Pour le Québec, M. Attal offre une caution, et aussi un point de comparaison avantageux. Car le modèle français va plus loin. Les enseignants n’y sont pas les seuls à ne pas pouvoir porter de signes religieux ostentatoires. La règle vaut aussi pour les élèves.

M. Attal – qui appartient à un parti moins à droite que Les Républicains et le Rassemblement national – avait resserré la loi française en interdisant, l’été dernier, l’abaya, une tenue traditionnelle portée notamment dans le golfe Persique.

En mars, une élève a accusé à tort le proviseur de son lycée de Paris de l’avoir frappée au bras en l’exhortant à retirer son voile. Sa plainte n’a pas été retenue par la justice. L’homme a toutefois reçu des menaces de mort. M. Attal s’est insurgé contre cette « dénonciation calomnieuse » et les menaces qui en ont découlé.

À son arrivée au pouvoir, François Legault voulait recentrer les missions internationales du Québec autour du commerce. Mais avec la France, il a réussi à maintenir une relation plus profonde.

En diplomatie, les relations personnelles comptent et les petits gestes finissent par s’additionner.

Quand l’enseignant Samuel Paty avait été décapité par un islamiste, Justin Trudeau avait dénoncé ce crime « injustifiable », en prenant toutefois soin d’ajouter que « la liberté d’expression n’est pas sans limites ».

« Dans une société pluraliste, diverse et respectueuse comme la nôtre, nous nous devons d’être conscients de l’impact de nos mots, de nos gestes, sur d’autres, particulièrement ces communautés, ces populations qui vivent énormément de discrimination encore », avait ajouté le premier ministre canadien. Comme si, à la fin de sa phrase, il avait déjà oublié qu’un enseignant s’était fait couper la tête…

À Paris, on avait apprécié la dénonciation plus ferme de M. Legault.

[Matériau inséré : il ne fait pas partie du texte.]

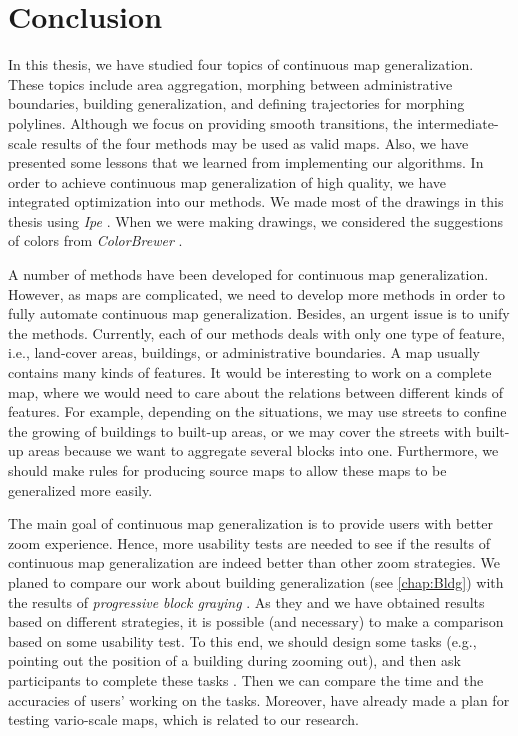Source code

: \chapter{Conclusion}
\label{chap:Conclusion}

In this thesis, we have studied four topics of 
continuous map generalization.
These topics include area aggregation, 
morphing between administrative boundaries,
building generalization, and
defining trajectories for morphing polylines.
Although we focus on providing smooth transitions,
the intermediate-scale results of the four methods
may be used as valid maps.
Also, we have presented some lessons that 
we learned from implementing our algorithms.
In order to achieve continuous map generalization 
of high quality, 
we have integrated optimization into our methods.
%
We made most of the drawings in this thesis
using \emph{Ipe} \parencite[see][]{Schwarzkopf1995Ipe}.
When we were making drawings,
we considered the suggestions of colors 
from \emph{ColorBrewer} 
\parencite[see][]{Harrower2003ColorBrewer,Brewer2003Print}.

A number of methods have been developed for
continuous map generalization.
However, as maps are complicated,
we need to develop more methods 
in order to fully automate continuous map generalization.
Besides, an urgent issue is to unify the methods.
Currently, each of our methods deals with 
only one type of feature, i.e., 
land-cover areas, buildings, or administrative boundaries.
A map usually contains many kinds of features.
It would be interesting to work on a complete map,
where we would need to care about the relations 
between different kinds of features.
For example, depending on the situations, 
we may use streets to confine the growing of 
buildings to built-up areas, 
or we may cover the streets with built-up areas 
because we want to aggregate several blocks into one.
Furthermore, we should make rules for producing source maps
to allow these maps to be generalized more easily.

The main goal of continuous map generalization is to provide 
users with better zoom experience.
Hence, more usability tests are needed to see 
if the results of continuous map generalization 
are indeed better than other zoom strategies.
We planed to compare our work about building generalization 
(see \chap\ref{chap:Bldg}) 
with the results of \emph{progressive block graying} 
\parencite[see][]{Touya2017Progressive}.
As they and we have obtained results 
based on different strategies, 
it is possible (and necessary) to make a comparison 
based on some usability test.
To this end, we should design some tasks 
(e.g., pointing out the 
position of a building during zooming out), 
and then ask participants to complete these tasks
\parencite[e.g.,][]{Midtbo2007}.
Then we can compare the time and the accuracies
of users' working on the tasks.
Moreover, \textcite{Suba2016Usability} 
have already made a plan for 
testing vario-scale maps, which is related to our research.


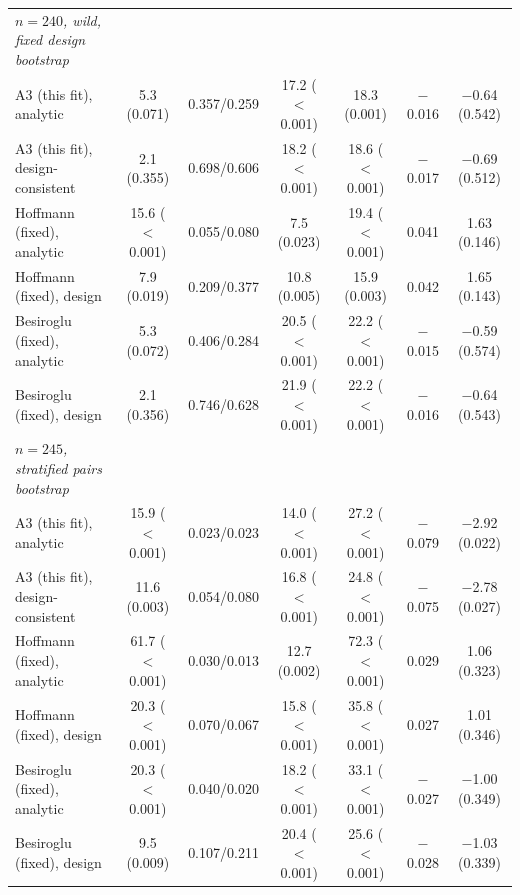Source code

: \begin{table}[!htbp]
\begin{threeparttable}
\begin{tabular}{lcccccc}
\textit{$n=240$, wild, fixed design bootstrap} &  &  &  &  &  &  \\
\quad A3 (this fit), analytic & 5.3 (0.071) & 0.357/0.259 & 17.2 ($<$0.001) & 18.3 (0.001) & $-$0.016 & $-$0.64 (0.542) \\
\quad A3 (this fit), design-consistent & 2.1 (0.355) & 0.698/0.606 & 18.2 ($<$0.001) & 18.6 ($<$0.001) & $-$0.017 & $-$0.69 (0.512) \\
\quad Hoffmann (fixed), analytic & 15.6 ($<$0.001) & 0.055/0.080 & 7.5 (0.023) & 19.4 ($<$0.001) & 0.041 & 1.63 (0.146) \\
\quad Hoffmann (fixed), design & 7.9 (0.019) & 0.209/0.377 & 10.8 (0.005) & 15.9 (0.003) & 0.042 & 1.65 (0.143) \\
\quad Besiroglu (fixed), analytic & 5.3 (0.072) & 0.406/0.284 & 20.5 ($<$0.001) & 22.2 ($<$0.001) & $-$0.015 & $-$0.59 (0.574) \\
\quad Besiroglu (fixed), design & 2.1 (0.356) & 0.746/0.628 & 21.9 ($<$0.001) & 22.2 ($<$0.001) & $-$0.016 & $-$0.64 (0.543) \\
\textit{$n=245$, stratified pairs bootstrap} &  &  &  &  &  &  \\
\quad A3 (this fit), analytic & 15.9 ($<$0.001) & 0.023/0.023 & 14.0 ($<$0.001) & 27.2 ($<$0.001) & $-$0.079 & $-$2.92 (0.022) \\
\quad A3 (this fit), design-consistent & 11.6 (0.003) & 0.054/0.080 & 16.8 ($<$0.001) & 24.8 ($<$0.001) & $-$0.075 & $-$2.78 (0.027) \\
\quad Hoffmann (fixed), analytic & 61.7 ($<$0.001) & 0.030/0.013 & 12.7 (0.002) & 72.3 ($<$0.001) & 0.029 & 1.06 (0.323) \\
\quad Hoffmann (fixed), design & 20.3 ($<$0.001) & 0.070/0.067 & 15.8 ($<$0.001) & 35.8 ($<$0.001) & 0.027 & 1.01 (0.346) \\
\quad Besiroglu (fixed), analytic & 20.3 ($<$0.001) & 0.040/0.020 & 18.2 ($<$0.001) & 33.1 ($<$0.001) & $-$0.027 & $-$1.00 (0.349) \\
\quad Besiroglu (fixed), design & 9.5 (0.009) & 0.107/0.211 & 20.4 ($<$0.001) & 25.6 ($<$0.001) & $-$0.028 & $-$1.03 (0.339) \\
\bottomrule
\end{tabular}
\begin{tablenotes}[flushleft]
\footnotesize

\end{tablenotes}
\end{threeparttable}
\end{table}
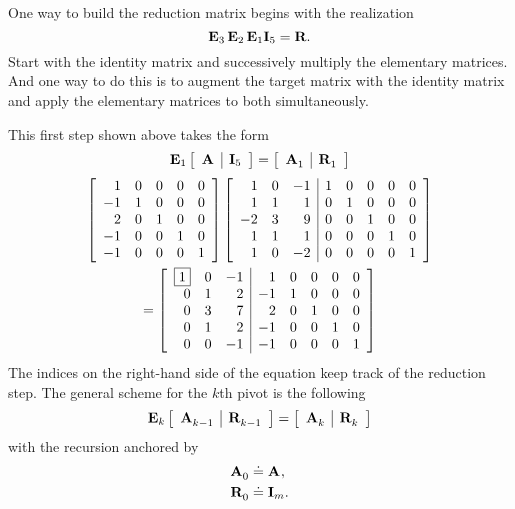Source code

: One way to build the reduction matrix begins with the realization
\begin{equation}
  \E{3} \, \E{2} \, \E{1} \I{5} = \textbf{R}.
\end{equation}
Start with the identity matrix and successively multiply the elementary matrices. And one way to do this is to augment the target matrix with the identity matrix and apply the elementary matrices to both simultaneously.

This first step shown above takes the form
\begin{equation}
  \E{1}\mat{c|c}{\A{}&\I{5}} = \mat{c|c}{\A{}_{1}&\R{}_{1}}
\end{equation}
\begin{multline}%
\mat{ rrrrr }{
  1 & 0 & 0 & 0 & 0 \\
 -1 & 1 & 0 & 0 & 0 \\
  2 & 0 & 1 & 0 & 0 \\
 -1 & 0 & 0 & 1 & 0 \\
 -1 & 0 & 0 & 0 & 1
}
\left[
\begin{array}{ rrr|rrrrr }
  1 & 0 & -1 & 1 & 0 & 0 & 0 & 0 \\
  1 & 1 &  1 & 0 & 1 & 0 & 0 & 0 \\
 -2 & 3 &  9 & 0 & 0 & 1 & 0 & 0 \\
  1 & 1 &  1 & 0 & 0 & 0 & 1 & 0 \\
  1 & 0 & -2 & 0 & 0 & 0 & 0 & 1
\end{array}
\right]\\
=
\mat{rrr|rrrrr}{
 \boxed{1} & 0 & -1 &  1 & 0 & 0 & 0 & 0 \\
         0 & 1 &  2 & -1 & 1 & 0 & 0 & 0 \\
         0 & 3 &  7 &  2 & 0 & 1 & 0 & 0 \\
         0 & 1 &  2 & -1 & 0 & 0 & 1 & 0 \\
         0 & 0 & -1 & -1 & 0 & 0 & 0 & 1
}
\end{multline}%
The indices on the right-hand side of the equation keep track of the reduction step. The general scheme for the $k$th pivot is the following
\begin{equation}
  \E{k}\mat{c|c}{\A{}_{k-1}&\R{}_{k-1}} = \mat{c|c}{\A{}_{k}&\R{}_{k}}
\end{equation}
with the recursion anchored by
\begin{equation}
  \begin{split}
    \A{}_{0} & \doteq \A{},\\
    \R{}_{0} & \doteq \I{m}. 
  \end{split}
\end{equation}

L’ancien ministre de l’Éducation Jean-François Roberge avait cosigné une lettre avec son homologue français Jean-Michel Blanquer. Le titre : « L’école pour la liberté, contre l’obscurantisme ». L’ancien ministre responsable de la Langue française Simon Jolin-Barrette avait quant à lui été invité à prononcer un discours devant l’Académie française.

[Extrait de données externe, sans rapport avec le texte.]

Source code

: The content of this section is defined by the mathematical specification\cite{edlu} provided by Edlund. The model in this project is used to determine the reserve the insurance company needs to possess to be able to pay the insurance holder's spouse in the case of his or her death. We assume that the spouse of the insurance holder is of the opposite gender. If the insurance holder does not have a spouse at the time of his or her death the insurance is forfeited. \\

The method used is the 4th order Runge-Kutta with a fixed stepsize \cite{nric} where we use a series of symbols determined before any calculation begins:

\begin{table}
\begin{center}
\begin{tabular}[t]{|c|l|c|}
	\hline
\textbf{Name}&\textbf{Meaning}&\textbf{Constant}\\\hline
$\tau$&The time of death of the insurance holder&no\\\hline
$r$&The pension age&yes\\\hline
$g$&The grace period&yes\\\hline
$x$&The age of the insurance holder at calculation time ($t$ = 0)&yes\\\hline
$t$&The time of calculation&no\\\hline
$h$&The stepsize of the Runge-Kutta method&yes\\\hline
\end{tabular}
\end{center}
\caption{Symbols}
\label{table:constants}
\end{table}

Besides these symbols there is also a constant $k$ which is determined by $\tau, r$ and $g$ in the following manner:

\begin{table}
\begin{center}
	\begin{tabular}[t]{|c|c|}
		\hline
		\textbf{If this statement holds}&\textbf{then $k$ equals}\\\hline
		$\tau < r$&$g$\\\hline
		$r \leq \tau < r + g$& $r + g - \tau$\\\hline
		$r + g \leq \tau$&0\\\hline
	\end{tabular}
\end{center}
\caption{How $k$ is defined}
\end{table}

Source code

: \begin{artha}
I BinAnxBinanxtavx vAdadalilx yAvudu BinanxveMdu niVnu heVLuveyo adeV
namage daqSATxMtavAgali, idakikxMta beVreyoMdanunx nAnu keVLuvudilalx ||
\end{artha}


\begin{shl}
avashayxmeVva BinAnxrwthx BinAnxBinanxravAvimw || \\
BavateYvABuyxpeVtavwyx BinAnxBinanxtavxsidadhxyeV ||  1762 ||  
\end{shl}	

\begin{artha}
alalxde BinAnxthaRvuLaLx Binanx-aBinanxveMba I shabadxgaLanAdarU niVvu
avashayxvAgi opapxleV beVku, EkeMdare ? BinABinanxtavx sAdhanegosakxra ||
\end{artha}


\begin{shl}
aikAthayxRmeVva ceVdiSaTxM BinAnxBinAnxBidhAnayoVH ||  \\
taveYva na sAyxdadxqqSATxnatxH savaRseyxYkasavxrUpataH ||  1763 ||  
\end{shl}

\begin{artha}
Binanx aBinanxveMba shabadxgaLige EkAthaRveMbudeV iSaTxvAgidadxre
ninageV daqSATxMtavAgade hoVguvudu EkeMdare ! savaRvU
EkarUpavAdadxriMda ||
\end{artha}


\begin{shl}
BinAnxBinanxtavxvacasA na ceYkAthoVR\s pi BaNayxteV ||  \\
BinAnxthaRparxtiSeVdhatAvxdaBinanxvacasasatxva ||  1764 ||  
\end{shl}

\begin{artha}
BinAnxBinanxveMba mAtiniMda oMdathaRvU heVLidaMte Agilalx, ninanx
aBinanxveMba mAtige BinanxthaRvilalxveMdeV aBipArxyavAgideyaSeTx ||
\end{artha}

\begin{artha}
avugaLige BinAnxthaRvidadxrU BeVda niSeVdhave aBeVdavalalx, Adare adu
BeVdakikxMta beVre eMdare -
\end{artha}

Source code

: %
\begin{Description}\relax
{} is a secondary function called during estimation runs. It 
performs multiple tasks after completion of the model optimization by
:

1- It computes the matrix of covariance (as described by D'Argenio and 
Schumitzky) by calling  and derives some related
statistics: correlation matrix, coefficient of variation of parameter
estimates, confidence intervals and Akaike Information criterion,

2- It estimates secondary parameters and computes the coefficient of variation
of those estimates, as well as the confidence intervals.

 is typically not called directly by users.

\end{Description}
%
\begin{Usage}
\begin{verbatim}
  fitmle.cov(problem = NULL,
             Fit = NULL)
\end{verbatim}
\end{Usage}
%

De telles collaborations n’ont sans doute pas nui lors de la visite de M. Attal. La laïcité n’est toutefois pas le meilleur exemple de leur utilité. Outre le commerce, c’est en culture que les retombées les plus concrètes sont espérées.

Là aussi, la France offre un autre modèle face au rouleau compresseur de la Silicon Valley et de la culture anglo-saxonne.

Louise Beaudoin avait tissé des liens forts avec la France dans sa défense de la « diversité culturelle ». L’ex-ministre péquiste a coécrit un récent rapport qui recommande au gouvernement caquiste de miser sur cette relation pour notamment promouvoir le français sur les plateformes numériques.

Sur ce sujet, le fédéral ne s’oppose pas au principe. Mais il ne va pas assez vite ni assez loin au goût des nationalistes. La France apparaît donc comme l’allié idéal.

Le Québec est aussi l’invité d’honneur au Festival du livre de Paris.

Quant à la question nationale, c’est la stabilité. En 2008, le président Nicolas Sarkozy avait rompu avec la position traditionnelle de non-ingérence, non-indifférence face à l’indépendance du Québec.

M. Attal a confirmé le retour au « ni-ni ». Il a réussi à ne pas froisser les fédéralistes et à ne pas décevoir les indépendantistes.

Pour la laïcité, sa déclaration n’est pas aussi bien reçue. Car le débat se vit au présent et la position d’équilibre n’existe pas.